Start of Block
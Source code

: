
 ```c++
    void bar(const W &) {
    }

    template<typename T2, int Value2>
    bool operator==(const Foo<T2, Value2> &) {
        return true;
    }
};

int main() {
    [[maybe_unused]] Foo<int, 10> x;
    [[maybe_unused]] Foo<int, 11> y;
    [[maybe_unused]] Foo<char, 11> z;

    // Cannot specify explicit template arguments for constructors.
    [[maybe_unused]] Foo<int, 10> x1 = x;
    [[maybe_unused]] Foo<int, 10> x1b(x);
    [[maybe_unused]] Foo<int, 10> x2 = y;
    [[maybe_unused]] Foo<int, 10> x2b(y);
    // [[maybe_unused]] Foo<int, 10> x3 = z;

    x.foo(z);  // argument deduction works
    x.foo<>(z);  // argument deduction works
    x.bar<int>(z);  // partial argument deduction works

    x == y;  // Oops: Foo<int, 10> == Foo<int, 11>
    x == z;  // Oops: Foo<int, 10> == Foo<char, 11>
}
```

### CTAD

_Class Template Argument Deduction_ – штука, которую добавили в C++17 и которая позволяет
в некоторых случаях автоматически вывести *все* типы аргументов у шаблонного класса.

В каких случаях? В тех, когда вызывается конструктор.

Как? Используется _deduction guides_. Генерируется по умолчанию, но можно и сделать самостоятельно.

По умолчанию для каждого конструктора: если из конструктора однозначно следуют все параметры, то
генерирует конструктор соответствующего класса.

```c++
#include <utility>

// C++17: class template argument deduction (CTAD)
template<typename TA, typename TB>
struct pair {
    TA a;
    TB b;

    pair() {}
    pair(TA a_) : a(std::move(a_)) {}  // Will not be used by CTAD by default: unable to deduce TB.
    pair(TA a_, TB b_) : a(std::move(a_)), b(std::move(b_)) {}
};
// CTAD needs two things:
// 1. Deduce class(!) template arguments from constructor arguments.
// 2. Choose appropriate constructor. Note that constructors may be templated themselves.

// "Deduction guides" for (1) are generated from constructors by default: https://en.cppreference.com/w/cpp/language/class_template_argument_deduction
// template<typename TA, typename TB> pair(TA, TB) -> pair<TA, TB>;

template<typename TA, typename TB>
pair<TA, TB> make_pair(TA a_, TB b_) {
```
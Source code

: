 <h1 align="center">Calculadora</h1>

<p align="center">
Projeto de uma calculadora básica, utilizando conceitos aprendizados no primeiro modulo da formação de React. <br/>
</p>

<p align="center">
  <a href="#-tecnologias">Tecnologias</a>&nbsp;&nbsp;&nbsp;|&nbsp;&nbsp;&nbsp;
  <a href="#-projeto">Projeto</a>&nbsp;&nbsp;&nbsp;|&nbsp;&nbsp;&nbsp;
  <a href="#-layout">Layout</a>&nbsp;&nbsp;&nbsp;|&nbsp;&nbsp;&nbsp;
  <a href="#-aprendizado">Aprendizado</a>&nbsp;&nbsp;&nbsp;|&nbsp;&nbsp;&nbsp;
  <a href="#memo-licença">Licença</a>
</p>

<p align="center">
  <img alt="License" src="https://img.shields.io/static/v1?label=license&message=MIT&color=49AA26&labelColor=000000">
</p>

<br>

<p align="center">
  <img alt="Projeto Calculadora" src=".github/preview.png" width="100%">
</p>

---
End of Block
*Activity:* Reproduce every line above that contains the string "typename".

*Task answer:*
    template<typename T2, int Value2>
template<typename TA, typename TB>
// template<typename TA, typename TB> pair(TA, TB) -> pair<TA, TB>;
template<typename TA, typename TB>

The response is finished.